• _Directions_
In the records below, find the line that contains "Sicherheitsaspekte: Es gibt" and the line that contains "Performance-Bedenken: Es wird". Set down exactly those lines and every line between them, and nothing more.

• _Saved data entries_
■ ■ ■ ■ ■
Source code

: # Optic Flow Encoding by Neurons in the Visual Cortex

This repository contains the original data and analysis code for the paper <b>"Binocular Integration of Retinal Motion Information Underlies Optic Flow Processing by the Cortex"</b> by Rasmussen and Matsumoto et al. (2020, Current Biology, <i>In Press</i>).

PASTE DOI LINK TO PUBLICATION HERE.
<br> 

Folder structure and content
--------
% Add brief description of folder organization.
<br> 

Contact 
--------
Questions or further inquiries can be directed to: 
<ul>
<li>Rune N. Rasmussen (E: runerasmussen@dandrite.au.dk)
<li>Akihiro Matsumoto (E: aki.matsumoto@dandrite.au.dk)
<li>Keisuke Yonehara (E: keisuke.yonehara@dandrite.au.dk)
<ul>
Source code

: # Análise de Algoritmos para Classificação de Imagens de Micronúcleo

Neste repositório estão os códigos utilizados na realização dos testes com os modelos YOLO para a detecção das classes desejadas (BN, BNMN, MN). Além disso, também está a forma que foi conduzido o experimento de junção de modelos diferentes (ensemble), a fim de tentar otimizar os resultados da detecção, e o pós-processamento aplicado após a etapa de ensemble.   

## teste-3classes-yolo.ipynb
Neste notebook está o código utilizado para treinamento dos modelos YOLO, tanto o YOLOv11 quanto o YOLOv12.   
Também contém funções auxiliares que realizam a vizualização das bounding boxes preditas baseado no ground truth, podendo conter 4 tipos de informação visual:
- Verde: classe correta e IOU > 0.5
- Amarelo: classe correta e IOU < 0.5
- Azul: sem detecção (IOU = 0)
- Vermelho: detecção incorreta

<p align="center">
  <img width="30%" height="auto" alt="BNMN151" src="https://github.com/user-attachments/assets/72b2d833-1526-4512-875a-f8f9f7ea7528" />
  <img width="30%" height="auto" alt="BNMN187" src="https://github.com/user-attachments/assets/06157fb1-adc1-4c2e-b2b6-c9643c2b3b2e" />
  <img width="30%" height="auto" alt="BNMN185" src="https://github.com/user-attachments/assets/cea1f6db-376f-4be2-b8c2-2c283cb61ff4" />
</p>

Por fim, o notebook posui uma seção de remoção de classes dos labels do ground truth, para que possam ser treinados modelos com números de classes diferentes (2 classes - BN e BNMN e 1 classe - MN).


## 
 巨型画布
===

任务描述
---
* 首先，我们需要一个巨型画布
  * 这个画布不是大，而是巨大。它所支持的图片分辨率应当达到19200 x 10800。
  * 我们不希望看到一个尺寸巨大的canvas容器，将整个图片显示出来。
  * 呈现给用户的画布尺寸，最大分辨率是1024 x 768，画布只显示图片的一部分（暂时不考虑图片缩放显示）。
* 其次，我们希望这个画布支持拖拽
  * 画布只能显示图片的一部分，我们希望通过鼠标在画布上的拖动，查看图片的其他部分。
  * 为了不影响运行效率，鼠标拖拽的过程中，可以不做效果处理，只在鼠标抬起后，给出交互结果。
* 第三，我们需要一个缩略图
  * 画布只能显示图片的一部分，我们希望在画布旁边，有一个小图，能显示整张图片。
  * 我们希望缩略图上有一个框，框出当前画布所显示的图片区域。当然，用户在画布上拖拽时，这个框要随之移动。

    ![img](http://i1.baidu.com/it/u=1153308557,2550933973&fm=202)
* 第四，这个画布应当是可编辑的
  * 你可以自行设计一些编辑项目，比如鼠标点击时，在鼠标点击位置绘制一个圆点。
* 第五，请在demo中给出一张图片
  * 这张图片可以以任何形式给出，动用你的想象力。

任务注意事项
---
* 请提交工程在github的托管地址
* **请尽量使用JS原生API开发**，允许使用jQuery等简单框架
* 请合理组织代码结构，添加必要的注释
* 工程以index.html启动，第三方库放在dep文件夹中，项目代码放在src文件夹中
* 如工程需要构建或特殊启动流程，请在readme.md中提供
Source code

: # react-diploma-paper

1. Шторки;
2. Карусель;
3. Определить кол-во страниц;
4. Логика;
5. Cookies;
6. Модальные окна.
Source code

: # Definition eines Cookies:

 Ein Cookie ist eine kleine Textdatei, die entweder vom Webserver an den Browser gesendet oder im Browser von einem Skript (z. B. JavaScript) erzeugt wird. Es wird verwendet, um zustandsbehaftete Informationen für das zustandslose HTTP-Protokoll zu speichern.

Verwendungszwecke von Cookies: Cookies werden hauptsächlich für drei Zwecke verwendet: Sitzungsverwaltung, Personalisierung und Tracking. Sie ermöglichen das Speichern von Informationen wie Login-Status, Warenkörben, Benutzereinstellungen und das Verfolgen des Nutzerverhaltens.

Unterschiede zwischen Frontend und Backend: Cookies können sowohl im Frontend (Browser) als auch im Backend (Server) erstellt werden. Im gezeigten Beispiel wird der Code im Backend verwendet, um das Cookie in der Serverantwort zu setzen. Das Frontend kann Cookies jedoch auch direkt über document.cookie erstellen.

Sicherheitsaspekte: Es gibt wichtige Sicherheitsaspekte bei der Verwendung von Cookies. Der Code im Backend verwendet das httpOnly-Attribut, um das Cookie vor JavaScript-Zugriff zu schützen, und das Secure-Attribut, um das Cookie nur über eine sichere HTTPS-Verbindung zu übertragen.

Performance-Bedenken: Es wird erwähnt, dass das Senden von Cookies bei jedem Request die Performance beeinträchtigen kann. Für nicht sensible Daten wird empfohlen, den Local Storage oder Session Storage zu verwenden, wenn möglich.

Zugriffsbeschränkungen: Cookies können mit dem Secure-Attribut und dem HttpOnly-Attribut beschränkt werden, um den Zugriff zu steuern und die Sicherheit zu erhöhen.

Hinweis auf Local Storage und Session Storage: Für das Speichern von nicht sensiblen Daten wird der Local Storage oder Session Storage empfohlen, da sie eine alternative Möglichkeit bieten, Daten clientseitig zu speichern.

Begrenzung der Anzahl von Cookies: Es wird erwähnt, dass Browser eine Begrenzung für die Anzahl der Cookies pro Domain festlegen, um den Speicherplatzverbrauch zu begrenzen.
■ ■ ■ ■ ■
• _Answer_
Sicherheitsaspekte: Es gibt wichtige Sicherheitsaspekte bei der Verwendung von Cookies. Der Code im Backend verwendet das httpOnly-Attribut, um das Cookie vor JavaScript-Zugriff zu schützen, und das Secure-Attribut, um das Cookie nur über eine sichere HTTPS-Verbindung zu übertragen.

Performance-Bedenken: Es wird erwähnt, dass das Senden von Cookies bei jedem Request die Performance beeinträchtigen kann. Für nicht sensible Daten wird empfohlen, den Local Storage oder Session Storage zu verwenden, wenn möglich.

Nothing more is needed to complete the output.